Near-infrared spectroscopy ready for consumer use
Embeddable NIREDs such as the Oslon Black SFH 4736 or Synios SFH 4776 are driving mobile spectroscopy, says Osram
Osram Opto Semiconductors has developed a new generation of embeddable broadband near infrared LEDs (NIREDs) which it says will enable consumers to scan freshness or ingredients of food via mobile devices. Mobile spectroscopy, as the technology is being called, can measure nutrients, calorie content and freshness.
Near-infrared spectroscopy based on LED technology uses the characteristic light absorption behaviour of certain molecular compounds. If a defined light spectrum is directed at a sample it is possible to determine the presence and quantity of certain ingredients from the wavelength distribution of the reflected light. It is possible, for example, to measure the water, fat, carbohydrate, sugar or protein content of food.
Using various sampling accessories, infrared spectrometers can accept a wide range of sample types such as gases, liquids, and solids. NIREDs act as a compact light source for the spectrometer.
Making this possible are embeddable NIREDs such as the Oslon Black SFH 4736 or Synios SFH 4776, says Osram. Due to a new phosphor technology and integrated optics the Oslon Black SFH 4736 has increasing the light intensity by an impressive 60 percent compared to predecessor components. The primary optics bundle 90 percent of the generated light within a beam angle of +/-40°, providing considerably more optical power per unit area on the target object – in other words focusing the light precisely where it is needed. As a result, more light is reflected to the spectrometer, leading to a stronger measured signal.
The Synios SFH 4776 with its tiny and robust package shows this impressive intensity improvement. For the customer this means an improved signal-to-noise ratio which is enabling simpler analysis of the molecular makeup of food and medicines. Up to now, infrared spectroscopic analysis has been limited to scientific use by chemist and physics laboratories. The progress towards miniaturisation however now enables the integration of NIREDs into space-critical applications such as mobile phones.

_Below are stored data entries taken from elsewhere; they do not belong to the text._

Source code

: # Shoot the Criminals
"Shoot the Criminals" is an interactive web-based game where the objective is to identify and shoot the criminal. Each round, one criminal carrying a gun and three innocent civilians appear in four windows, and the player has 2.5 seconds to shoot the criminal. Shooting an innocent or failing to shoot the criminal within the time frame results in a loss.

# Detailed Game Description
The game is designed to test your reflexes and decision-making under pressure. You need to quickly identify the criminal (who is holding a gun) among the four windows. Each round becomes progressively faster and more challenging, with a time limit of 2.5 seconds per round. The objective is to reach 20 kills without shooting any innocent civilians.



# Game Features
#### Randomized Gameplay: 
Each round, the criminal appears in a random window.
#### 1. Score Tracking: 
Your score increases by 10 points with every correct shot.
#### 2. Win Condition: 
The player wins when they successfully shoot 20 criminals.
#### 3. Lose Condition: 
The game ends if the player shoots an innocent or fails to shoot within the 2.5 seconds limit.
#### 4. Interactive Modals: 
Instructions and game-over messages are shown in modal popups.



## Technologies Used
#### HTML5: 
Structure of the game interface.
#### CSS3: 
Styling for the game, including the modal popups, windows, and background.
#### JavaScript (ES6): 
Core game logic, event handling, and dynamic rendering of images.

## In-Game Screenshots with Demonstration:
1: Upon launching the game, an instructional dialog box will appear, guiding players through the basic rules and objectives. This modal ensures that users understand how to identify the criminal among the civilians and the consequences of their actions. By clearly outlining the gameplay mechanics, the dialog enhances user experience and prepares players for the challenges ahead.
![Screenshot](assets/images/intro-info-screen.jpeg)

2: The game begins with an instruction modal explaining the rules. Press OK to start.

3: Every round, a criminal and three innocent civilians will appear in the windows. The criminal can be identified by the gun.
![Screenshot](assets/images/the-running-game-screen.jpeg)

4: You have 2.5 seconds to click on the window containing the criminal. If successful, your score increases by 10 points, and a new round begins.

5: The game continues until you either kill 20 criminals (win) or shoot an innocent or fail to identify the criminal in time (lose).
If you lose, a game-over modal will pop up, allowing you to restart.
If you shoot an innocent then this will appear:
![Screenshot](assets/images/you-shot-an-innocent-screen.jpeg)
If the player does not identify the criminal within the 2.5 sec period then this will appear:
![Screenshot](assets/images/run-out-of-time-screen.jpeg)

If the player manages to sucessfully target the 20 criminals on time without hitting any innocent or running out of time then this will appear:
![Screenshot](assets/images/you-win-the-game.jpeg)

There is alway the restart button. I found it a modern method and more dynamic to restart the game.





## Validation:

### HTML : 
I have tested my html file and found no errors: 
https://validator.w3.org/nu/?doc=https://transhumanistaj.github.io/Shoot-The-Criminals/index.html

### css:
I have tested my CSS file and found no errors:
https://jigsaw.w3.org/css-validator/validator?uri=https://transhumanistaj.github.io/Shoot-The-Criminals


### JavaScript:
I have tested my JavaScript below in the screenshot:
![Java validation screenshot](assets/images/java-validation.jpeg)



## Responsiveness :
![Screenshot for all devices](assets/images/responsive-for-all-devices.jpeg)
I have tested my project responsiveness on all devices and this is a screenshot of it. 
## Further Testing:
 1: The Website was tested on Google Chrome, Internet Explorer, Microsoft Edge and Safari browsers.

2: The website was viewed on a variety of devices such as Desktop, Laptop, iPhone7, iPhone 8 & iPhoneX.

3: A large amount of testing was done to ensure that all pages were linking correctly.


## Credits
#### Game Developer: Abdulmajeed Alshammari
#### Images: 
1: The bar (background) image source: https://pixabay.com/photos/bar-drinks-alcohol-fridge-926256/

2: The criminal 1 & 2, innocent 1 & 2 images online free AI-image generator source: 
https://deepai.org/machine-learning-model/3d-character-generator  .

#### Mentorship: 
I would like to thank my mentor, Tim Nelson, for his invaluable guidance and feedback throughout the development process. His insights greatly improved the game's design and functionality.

The basis of the described NIREDs is a blue 1 mm² chip based on the UX:3 chip technology, developed by Osram Opto Semiconductors, which provides high luminous efficacy even at high currents. Its light is converted into infrared radiation with the aid of a phosphor converter developed specifically for this application. A residual blue component in the light helps users target the area they want to investigate. The emission spectrum of the NIREDs has a homogeneous spectral distribution in the infrared range from 650 nm to 1050 nm. The Osram Oslon Black Flat SFH 4735, Oslon Black SFH 4736 and Synios SFH 4776 are the first and still the only LEDs on the market with this broad spectral range in the near infrared regime.

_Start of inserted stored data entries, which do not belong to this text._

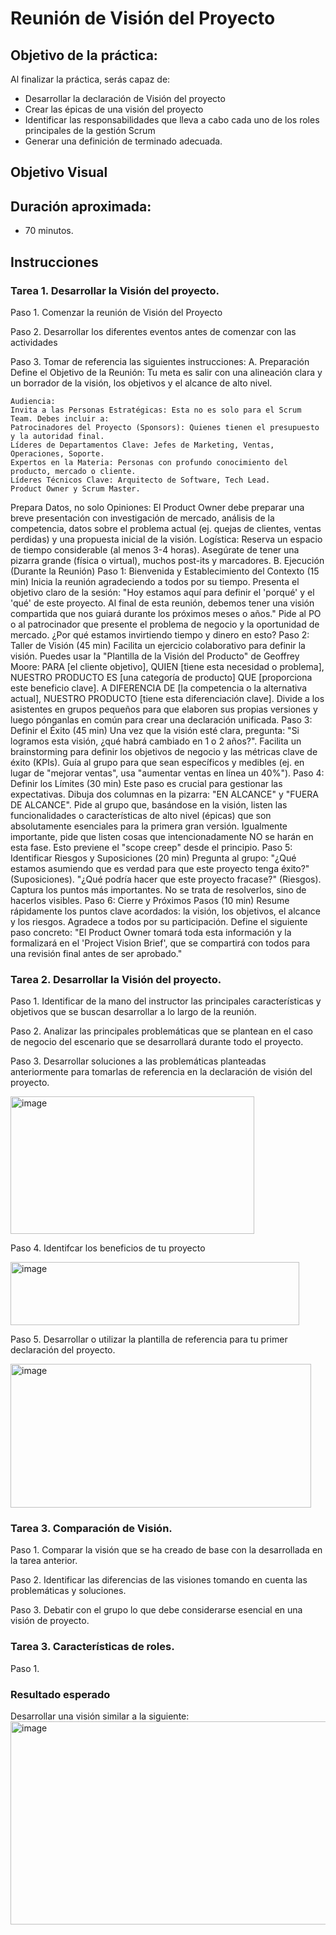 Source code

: # Reunión de Visión del Proyecto 

## Objetivo de la práctica:
Al finalizar la práctica, serás capaz de:
- Desarrollar la declaración de Visión del proyecto
- Crear las épicas de una visión del proyecto
- Identificar las responsabilidades que lleva a cabo cada uno de los roles principales de la gestión Scrum
- Generar una definición de terminado adecuada.


## Objetivo Visual 


## Duración aproximada:
- 70 minutos.

## Instrucciones
### Tarea 1. Desarrollar la Visión del proyecto.
Paso 1. Comenzar la reunión de Visión del Proyecto

Paso 2. Desarrollar los diferentes eventos antes de comenzar con las actividades

Paso 3. Tomar de referencia las siguientes instrucciones:
    A. Preparación
    Define el Objetivo de la Reunión: Tu meta es salir con una alineación clara y un borrador 
    de la visión, los objetivos y el alcance de alto nivel. 
    
    Audiencia:
    Invita a las Personas Estratégicas: Esta no es solo para el Scrum Team. Debes incluir a:
    Patrocinadores del Proyecto (Sponsors): Quienes tienen el presupuesto y la autoridad final.
    Líderes de Departamentos Clave: Jefes de Marketing, Ventas, Operaciones, Soporte.
    Expertos en la Materia: Personas con profundo conocimiento del producto, mercado o cliente.
    Líderes Técnicos Clave: Arquitecto de Software, Tech Lead.
    Product Owner y Scrum Master.

Prepara Datos, no solo Opiniones: El Product Owner debe preparar una breve presentación con investigación de mercado, análisis de la competencia, datos sobre el problema actual (ej. quejas de clientes, ventas perdidas) y una propuesta inicial de la visión.
Logística: Reserva un espacio de tiempo considerable (al menos 3-4 horas). Asegúrate de tener una pizarra grande (física o virtual), muchos post-its y marcadores.
B. Ejecución (Durante la Reunión)
Paso 1: Bienvenida y Establecimiento del Contexto (15 min)
Inicia la reunión agradeciendo a todos por su tiempo.
Presenta el objetivo claro de la sesión: "Hoy estamos aquí para definir el 'porqué' y el 'qué' de este proyecto. Al final de esta reunión, debemos tener una visión compartida que nos guiará durante los próximos meses o años."
Pide al PO o al patrocinador que presente el problema de negocio y la oportunidad de mercado. ¿Por qué estamos invirtiendo tiempo y dinero en esto?
Paso 2: Taller de Visión (45 min)
Facilita un ejercicio colaborativo para definir la visión. Puedes usar la "Plantilla de la Visión del Producto" de Geoffrey Moore:
PARA [el cliente objetivo], QUIEN [tiene esta necesidad o problema], NUESTRO PRODUCTO ES [una categoría de producto] QUE [proporciona este beneficio clave]. A DIFERENCIA DE [la competencia o la alternativa actual], NUESTRO PRODUCTO [tiene esta diferenciación clave].
Divide a los asistentes en grupos pequeños para que elaboren sus propias versiones y luego pónganlas en común para crear una declaración unificada.
Paso 3: Definir el Éxito (45 min)
Una vez que la visión esté clara, pregunta: "Si logramos esta visión, ¿qué habrá cambiado en 1 o 2 años?".
Facilita un brainstorming para definir los objetivos de negocio y las métricas clave de éxito (KPIs). Guía al grupo para que sean específicos y medibles (ej. en lugar de "mejorar ventas", usa "aumentar ventas en línea un 40%").
Paso 4: Definir los Límites (30 min)
Este paso es crucial para gestionar las expectativas. Dibuja dos columnas en la pizarra: "EN ALCANCE" y "FUERA DE ALCANCE".
Pide al grupo que, basándose en la visión, listen las funcionalidades o características de alto nivel (épicas) que son absolutamente esenciales para la primera gran versión.
Igualmente importante, pide que listen cosas que intencionadamente NO se harán en esta fase. Esto previene el "scope creep" desde el principio.
Paso 5: Identificar Riesgos y Suposiciones (20 min)
Pregunta al grupo:
"¿Qué estamos asumiendo que es verdad para que este proyecto tenga éxito?" (Suposiciones).
"¿Qué podría hacer que este proyecto fracase?" (Riesgos).
Captura los puntos más importantes. No se trata de resolverlos, sino de hacerlos visibles.
Paso 6: Cierre y Próximos Pasos (10 min)
Resume rápidamente los puntos clave acordados: la visión, los objetivos, el alcance y los riesgos.
Agradece a todos por su participación.
Define el siguiente paso concreto: "El Product Owner tomará toda esta información y la formalizará en el 'Project Vision Brief', que se compartirá con todos para una revisión final antes de ser aprobado."
<!-- Proporciona pasos detallados sobre cómo configurar y administrar sistemas, implementar soluciones de software, realizar pruebas de seguridad, o cualquier otro escenario práctico relevante para el campo de la tecnología de la información -->
### Tarea 2. Desarrollar la Visión del proyecto.
Paso 1. Identificar de la mano del instructor las principales características y objetivos que se buscan desarrollar a lo largo de la reunión.

Paso 2. Analizar las principales problemáticas que se plantean en el caso de negocio del escenario que se desarrollará durante todo el proyecto.

Paso 3. Desarrollar soluciones a las problemáticas planteadas anteriormente para tomarlas de referencia en la declaración de visión del proyecto.

<img width="390" height="220" alt="image" src="https://github.com/user-attachments/assets/72e1b064-7e26-4ff1-946b-ebe58af6e73f" />

Paso 4. Identifcar los beneficios de tu proyecto

<img width="462" height="101" alt="image" src="https://github.com/user-attachments/assets/33749211-7e60-40c8-9ded-00a93a2620f0" />

Paso 5. Desarrollar o utilizar la plantilla de referencia para tu primer declaración del proyecto.

<img width="481" height="230" alt="image" src="https://github.com/user-attachments/assets/24671385-7e7f-4453-9123-34bc377977a5" />

### Tarea 3. Comparación de Visión.
Paso 1. Comparar la visión que se ha creado de base con la desarrollada en la tarea anterior.

Paso 2. Identificar las diferencias de las visiones tomando en cuenta las problemáticas y soluciones.<!-- Añadir instrucción -->

Paso 3. Debatir con el grupo lo que debe considerarse esencial en una visión de proyecto.<!-- Añadir instrucción -->

### Tarea 3. Características de roles.
Paso 1. 

### Resultado esperado
Desarrollar una visión similar a la siguiente:
<img width="520" height="325" alt="image" src="https://github.com/user-attachments/assets/080669c4-ff10-425a-aa68-b9d2ad3ce92a" />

First devices using the new NIRED-technology have already been unveiled to the consumer sector. An example is the micro-spectrometer SCiO, introduced by the Israeli startup Consumer Physics.

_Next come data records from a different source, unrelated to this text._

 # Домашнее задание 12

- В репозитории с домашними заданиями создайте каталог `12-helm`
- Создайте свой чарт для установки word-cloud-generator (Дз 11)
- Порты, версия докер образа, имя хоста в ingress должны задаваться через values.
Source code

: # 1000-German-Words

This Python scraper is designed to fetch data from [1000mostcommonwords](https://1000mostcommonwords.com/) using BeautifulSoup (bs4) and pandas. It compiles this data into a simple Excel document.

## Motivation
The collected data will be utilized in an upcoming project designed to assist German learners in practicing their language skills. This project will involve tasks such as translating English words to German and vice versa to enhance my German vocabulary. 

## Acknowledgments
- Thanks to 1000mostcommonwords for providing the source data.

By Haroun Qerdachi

Using, Osram’s NIREDs, the smartphone-operated and cloud-connected solution resembles a matchbox in shape and size. It leverages infrared spectroscopy to identify certain compounds like fat, sugar, water or proteins in food, medicine and even the human body and analyses them in real time, instantly providing consumers and businesses with relevant and actionable insights about the physical world.
However, near-infrared spectroscopy is only at its beginning, opening more new application fields for both the consumer and professional use.